INPUT RECORDS Block Start

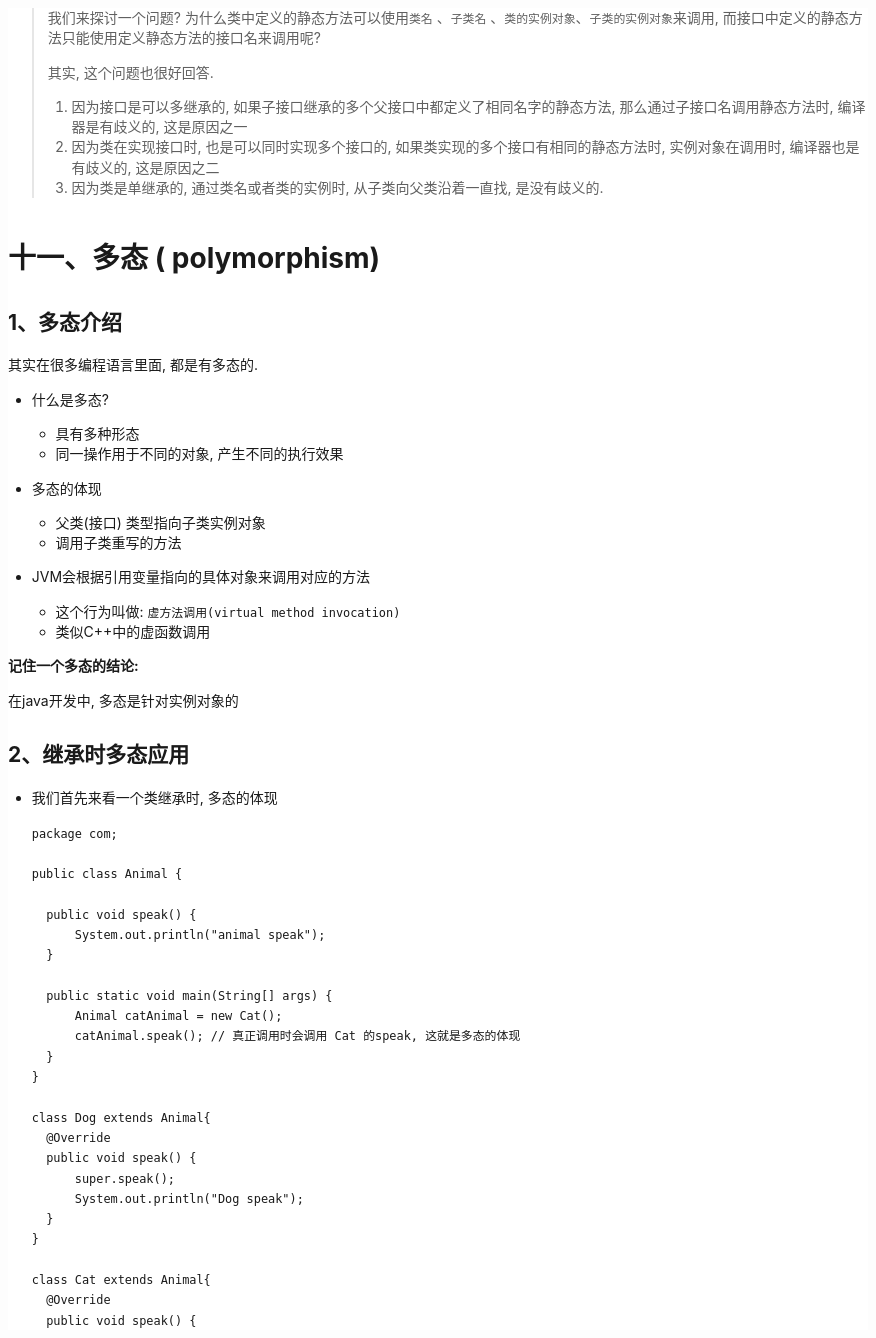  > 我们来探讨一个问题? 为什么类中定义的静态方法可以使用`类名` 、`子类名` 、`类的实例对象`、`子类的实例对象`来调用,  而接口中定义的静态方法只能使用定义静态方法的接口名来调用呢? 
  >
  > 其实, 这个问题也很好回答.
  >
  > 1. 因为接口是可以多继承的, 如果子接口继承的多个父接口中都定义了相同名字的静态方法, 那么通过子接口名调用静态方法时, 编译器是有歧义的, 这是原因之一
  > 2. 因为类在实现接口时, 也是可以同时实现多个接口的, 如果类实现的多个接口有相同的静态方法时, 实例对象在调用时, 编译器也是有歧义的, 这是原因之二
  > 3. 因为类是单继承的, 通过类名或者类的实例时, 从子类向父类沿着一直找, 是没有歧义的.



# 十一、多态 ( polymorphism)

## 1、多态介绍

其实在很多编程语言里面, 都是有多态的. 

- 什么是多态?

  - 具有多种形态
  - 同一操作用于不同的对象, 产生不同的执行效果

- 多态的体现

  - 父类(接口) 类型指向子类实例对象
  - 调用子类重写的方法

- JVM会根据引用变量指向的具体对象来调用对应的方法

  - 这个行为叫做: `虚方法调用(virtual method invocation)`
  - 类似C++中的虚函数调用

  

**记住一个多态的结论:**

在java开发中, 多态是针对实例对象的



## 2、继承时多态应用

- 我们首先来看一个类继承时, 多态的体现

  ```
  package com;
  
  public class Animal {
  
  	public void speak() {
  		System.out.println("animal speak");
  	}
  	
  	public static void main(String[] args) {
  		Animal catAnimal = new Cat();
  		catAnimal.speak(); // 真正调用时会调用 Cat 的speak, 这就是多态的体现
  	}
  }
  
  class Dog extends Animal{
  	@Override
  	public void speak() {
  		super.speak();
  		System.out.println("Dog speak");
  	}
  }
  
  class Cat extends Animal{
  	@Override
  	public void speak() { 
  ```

INPUT RECORDS Block End

▸ EXERCISE PROMPT: From the line with "## 2、继承时多态应用" to the last line of the material, give every line again exactly, and only those lines.

▸ SOLUTION BELOW:
## 2、继承时多态应用

- 我们首先来看一个类继承时, 多态的体现

  ```
  package com;
  
  public class Animal {
  
  	public void speak() {
  		System.out.println("animal speak");
  	}
  	
  	public static void main(String[] args) {
  		Animal catAnimal = new Cat();
  		catAnimal.speak(); // 真正调用时会调用 Cat 的speak, 这就是多态的体现
  	}
  }
  
  class Dog extends Animal{
  	@Override
  	public void speak() {
  		super.speak();
  		System.out.println("Dog speak");
  	}
  }
  
  class Cat extends Animal{
  	@Override
  	public void speak() { 
  ```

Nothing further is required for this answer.